Quando vocês sentem ciúme, (não é anormal viu? Todo mundo pode ter crises assim) como se analisam diante disso? Quando vocês são vítimas desse ciúme, como suportam se submeter a esse tipo de situação se for recorrente?

Olha, admito que por mais desapegada que eu seja, às vezes rola umas vontades loucas de arrancar o cabelo de umas perdidas salafrárias… Isso que eu tenho um relacionamento aberto… Quando a gente gosta da pessoa é inevitável sentir ciúmes, mas crises, escândalo, barraco, incômodos são facilmente evitáveis com um pouquinho de autocontrole…

Parto do princípio que quem sufoca no relacionamento, não está preparada(o) para o mesmo, por ser egoísta demais pra entender conceitos simples de individualidade e privacidade . Um namoro/casamento sem individualidade, respeito e privacidade, não é relacionamento é cárcere privado consensual.
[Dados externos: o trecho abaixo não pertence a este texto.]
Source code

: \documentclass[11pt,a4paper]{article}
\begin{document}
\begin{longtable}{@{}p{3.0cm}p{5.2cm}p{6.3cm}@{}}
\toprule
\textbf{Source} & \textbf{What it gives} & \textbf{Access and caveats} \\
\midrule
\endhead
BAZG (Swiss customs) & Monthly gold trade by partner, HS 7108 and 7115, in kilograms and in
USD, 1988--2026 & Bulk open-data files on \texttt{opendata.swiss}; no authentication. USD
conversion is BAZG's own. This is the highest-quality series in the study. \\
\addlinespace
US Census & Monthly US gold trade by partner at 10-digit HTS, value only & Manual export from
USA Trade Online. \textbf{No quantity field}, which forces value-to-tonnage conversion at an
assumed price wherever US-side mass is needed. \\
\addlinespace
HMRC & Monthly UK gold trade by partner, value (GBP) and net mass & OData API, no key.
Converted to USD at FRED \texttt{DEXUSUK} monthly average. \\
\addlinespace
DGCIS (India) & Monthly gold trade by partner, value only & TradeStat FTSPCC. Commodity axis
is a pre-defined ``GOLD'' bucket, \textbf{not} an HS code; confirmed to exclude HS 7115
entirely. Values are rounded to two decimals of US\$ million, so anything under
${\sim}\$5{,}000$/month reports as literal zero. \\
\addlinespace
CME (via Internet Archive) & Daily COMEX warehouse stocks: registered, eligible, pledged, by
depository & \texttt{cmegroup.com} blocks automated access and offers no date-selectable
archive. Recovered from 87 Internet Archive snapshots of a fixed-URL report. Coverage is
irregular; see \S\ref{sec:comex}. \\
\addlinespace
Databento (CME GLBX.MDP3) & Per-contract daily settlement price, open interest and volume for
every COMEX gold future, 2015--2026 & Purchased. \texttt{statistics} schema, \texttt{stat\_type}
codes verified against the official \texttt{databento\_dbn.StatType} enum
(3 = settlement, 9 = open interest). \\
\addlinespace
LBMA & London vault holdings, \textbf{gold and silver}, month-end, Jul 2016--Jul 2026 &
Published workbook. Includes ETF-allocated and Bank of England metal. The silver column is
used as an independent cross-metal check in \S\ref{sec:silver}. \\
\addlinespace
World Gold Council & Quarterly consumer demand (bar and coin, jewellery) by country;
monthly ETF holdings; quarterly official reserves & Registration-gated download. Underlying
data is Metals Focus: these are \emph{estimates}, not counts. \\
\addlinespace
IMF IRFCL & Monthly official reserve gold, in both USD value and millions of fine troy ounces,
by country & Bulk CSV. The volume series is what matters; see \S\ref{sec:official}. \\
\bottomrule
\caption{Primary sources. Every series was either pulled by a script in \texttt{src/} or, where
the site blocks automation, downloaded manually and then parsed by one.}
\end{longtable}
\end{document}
Acredito que muitas pessoas aceitam essa situação (eu mesma já fui uma dessas) por medo de ficar sozinhas… Porque às vezes nosso ego é maior que nosso bom senso…

Como se a solidão fosse o maior dos nossos problemas, aceita-se viver nessa situação… Quando na verdade é totalmente ao contrário.

Estarmos sós é justamente quando nos encontramos com nossos erros acertos e podemos nos tornar pessoas muito melhores…
Lógico que um relacionamento é como um facilitador de interações humanas, mas isso não significa que você não tenha força e vontade suficiente de ser alguém melhor por si…

Finalizando: Acho que a vida é uma coisa complicada, mas a perspectiva que temos diante dos acontecimentos e experiências é que muda tudo. É bom ter alguém conosco, lógico que é, mas se essa pessoa drena mais do que acrescenta, talvez seja hora repensar esse predatismo travestido e carinhosamente apelidado de “namoro”.

Você sempre em primeiro lugar 😉

Colunista de hoje:

Jacqueline, fisioterapeuta, 2/5 engenheira, 25 anos paradoxais entre a emoção e a lógica em guerras eternas dentro do peito. Puramente incompatível com algumas regras sociais, conceitos inúteis e tabus bizarros… A favor do caos enquanto ele ajuda a evoluir… Tive um blog um dia, hoje eu só dissipo verdades e gero polêmica no twitter. (@nerdeliciouss). Tecnologia, games, música (minha guitarra), livros, séries, cinema e tatuagens = Minhas paixões. Não se engane pela minha cara de boazinha, nem sempre escreverei o que você quer ler, mas talvez seja o que você precisa. =)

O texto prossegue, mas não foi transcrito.